La crecida
Los
caracteres de imprenta han permanecido intactos, pero la caligrafía
concienzuda del registrador ha quedado borrosa, la tinta difuminada e
ilegible en buena parte de los renglones. Luego alguien tomó la
precaución de repasar los datos que creyó particularmente
sensibles: fecha del alumbramiento y nombre del padre.
Así
que, mientras examino mi partida de nacimiento, me siento inclinada a
pensar que yo misma estoy desleída en parte, que mi entidad física
y aun espiritual se compadecen con los trazos desvanecidos de ese
papel que acredita mi existencia, y que su escasa rotundidad acaso
signifique que nací sólo un poco.
La
funcionaria me aclara que nací completamente, que allí no apuntan a
nadie que no haya nacido del todo, que buenos son ellos para esas
cosas, aunque la negra exactitud del asiento preciso de mi llegada al
mundo fuera sencillamente deteriorada por el agua.

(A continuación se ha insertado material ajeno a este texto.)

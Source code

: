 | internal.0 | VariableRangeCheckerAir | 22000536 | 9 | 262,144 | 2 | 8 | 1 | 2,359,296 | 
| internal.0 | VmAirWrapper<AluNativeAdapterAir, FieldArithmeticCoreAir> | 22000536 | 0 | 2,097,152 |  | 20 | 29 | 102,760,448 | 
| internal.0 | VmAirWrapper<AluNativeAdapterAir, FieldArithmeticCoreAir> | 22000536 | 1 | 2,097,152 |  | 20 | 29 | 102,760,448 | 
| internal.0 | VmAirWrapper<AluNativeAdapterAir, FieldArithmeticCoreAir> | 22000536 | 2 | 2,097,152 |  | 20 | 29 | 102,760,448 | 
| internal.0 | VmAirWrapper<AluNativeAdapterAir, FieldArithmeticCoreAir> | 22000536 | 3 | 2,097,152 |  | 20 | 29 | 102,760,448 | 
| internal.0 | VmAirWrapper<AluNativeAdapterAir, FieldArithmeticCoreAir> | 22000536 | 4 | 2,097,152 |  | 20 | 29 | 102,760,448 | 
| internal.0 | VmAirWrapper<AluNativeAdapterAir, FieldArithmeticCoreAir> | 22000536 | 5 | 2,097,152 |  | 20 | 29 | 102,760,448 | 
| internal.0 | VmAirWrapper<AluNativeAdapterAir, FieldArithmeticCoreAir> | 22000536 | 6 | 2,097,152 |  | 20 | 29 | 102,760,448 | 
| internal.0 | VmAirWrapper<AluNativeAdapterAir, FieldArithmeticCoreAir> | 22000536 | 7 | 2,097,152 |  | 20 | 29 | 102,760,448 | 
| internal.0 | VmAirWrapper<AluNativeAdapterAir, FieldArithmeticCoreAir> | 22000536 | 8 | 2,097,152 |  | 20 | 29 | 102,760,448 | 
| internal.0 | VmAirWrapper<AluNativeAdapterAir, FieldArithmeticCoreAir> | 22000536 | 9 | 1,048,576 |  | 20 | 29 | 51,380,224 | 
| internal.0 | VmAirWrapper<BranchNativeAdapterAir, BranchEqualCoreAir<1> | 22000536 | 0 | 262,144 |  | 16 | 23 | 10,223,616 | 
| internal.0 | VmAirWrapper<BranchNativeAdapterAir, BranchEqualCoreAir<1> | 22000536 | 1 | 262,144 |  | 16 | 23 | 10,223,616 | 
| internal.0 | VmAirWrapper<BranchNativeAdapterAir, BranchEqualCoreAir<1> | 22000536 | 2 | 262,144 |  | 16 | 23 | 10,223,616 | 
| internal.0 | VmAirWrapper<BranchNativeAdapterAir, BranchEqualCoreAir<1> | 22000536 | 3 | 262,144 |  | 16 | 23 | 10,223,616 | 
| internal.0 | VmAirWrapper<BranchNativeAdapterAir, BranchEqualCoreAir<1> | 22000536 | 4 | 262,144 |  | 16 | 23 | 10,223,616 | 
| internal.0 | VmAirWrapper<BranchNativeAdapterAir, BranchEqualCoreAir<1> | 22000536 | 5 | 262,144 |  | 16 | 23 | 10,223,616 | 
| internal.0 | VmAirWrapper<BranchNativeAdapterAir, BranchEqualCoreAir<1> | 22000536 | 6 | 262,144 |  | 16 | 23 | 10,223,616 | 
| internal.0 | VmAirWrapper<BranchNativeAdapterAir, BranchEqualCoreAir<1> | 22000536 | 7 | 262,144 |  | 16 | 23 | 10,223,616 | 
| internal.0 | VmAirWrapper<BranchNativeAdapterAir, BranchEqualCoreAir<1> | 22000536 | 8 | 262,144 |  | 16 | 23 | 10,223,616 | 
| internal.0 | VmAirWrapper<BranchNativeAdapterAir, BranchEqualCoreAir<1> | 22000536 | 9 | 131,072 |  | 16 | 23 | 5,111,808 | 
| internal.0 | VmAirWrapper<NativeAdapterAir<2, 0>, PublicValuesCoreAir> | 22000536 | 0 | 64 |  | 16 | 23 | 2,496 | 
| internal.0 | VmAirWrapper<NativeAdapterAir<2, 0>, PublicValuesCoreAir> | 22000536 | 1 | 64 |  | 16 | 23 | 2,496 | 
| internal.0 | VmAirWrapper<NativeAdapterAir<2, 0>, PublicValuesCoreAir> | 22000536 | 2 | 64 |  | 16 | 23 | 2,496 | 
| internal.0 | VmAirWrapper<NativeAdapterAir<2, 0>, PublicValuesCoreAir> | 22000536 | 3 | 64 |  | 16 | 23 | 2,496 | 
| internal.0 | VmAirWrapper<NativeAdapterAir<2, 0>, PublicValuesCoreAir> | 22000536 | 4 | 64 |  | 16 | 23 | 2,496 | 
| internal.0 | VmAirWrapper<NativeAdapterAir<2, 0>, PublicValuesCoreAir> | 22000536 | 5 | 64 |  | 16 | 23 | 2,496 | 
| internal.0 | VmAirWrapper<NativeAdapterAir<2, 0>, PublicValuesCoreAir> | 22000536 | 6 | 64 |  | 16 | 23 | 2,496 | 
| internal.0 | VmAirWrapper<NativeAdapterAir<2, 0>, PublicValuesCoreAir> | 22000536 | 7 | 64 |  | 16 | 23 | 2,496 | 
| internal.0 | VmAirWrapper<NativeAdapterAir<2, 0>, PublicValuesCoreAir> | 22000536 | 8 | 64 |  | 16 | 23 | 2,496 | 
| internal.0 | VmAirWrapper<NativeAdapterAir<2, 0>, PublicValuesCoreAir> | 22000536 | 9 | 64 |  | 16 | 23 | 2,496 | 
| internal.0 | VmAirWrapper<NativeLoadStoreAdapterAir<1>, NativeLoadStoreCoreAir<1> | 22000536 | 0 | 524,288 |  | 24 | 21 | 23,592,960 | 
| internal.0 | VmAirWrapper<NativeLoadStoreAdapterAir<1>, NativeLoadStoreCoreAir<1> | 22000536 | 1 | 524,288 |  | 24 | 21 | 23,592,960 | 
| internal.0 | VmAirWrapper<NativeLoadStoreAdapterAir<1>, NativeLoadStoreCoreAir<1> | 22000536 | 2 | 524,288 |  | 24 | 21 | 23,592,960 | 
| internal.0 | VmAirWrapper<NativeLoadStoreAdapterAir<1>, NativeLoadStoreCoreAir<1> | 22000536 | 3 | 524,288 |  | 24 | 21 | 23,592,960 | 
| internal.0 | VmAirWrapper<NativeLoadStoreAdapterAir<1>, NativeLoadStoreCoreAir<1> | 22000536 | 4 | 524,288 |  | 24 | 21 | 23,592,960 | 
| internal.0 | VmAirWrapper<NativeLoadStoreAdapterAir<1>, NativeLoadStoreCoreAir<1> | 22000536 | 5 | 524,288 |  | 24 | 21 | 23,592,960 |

Que vino la riada,
mojó el tomo y santas pascuas. Insiste mucho en ambos puntos: que
existo y que nada pudo hacerse contra la inundación. Su voz y su
aire tajantes delatan el temor a que alguien juzgue que el Registro
Civil no custodió como era debido los libros a su cargo.
Y
yo me marcho tan alegremente a pasear por las calles céntricas bajo
un sol que el día gélido vuelve todavía más refulgente. Sigo en
mis trece, convencida de mi transparencia y de los efectos que la
crecida tuvo en mí –registro mediante–. Convencida de que el
certificado emborronado prueba que “el nacimiento del hombre no es
completo, como tampoco lo es el mundo que le aguarda. Tiene que
acabar de nacer enteramente y tiene también que hacerse su mundo, su
hueco, su sitio, tiene que estar incesantemente de parto de sí mismo
y de la realidad que lo aloje”, como escribiera María Zambrano.
En
algunos recodos, portales, plazoletas, saludo con una sonrisa a otras
gentes translúcidas que tuvieron la fortuna de que el río
desbordado disolviera en agua arrebatada y dulce la amargura
implacable del destino: a ellos –que hoy me corresponden corteses,
inclinando la cabeza o alzando el sombrero– se les mojó el acta de
defunción.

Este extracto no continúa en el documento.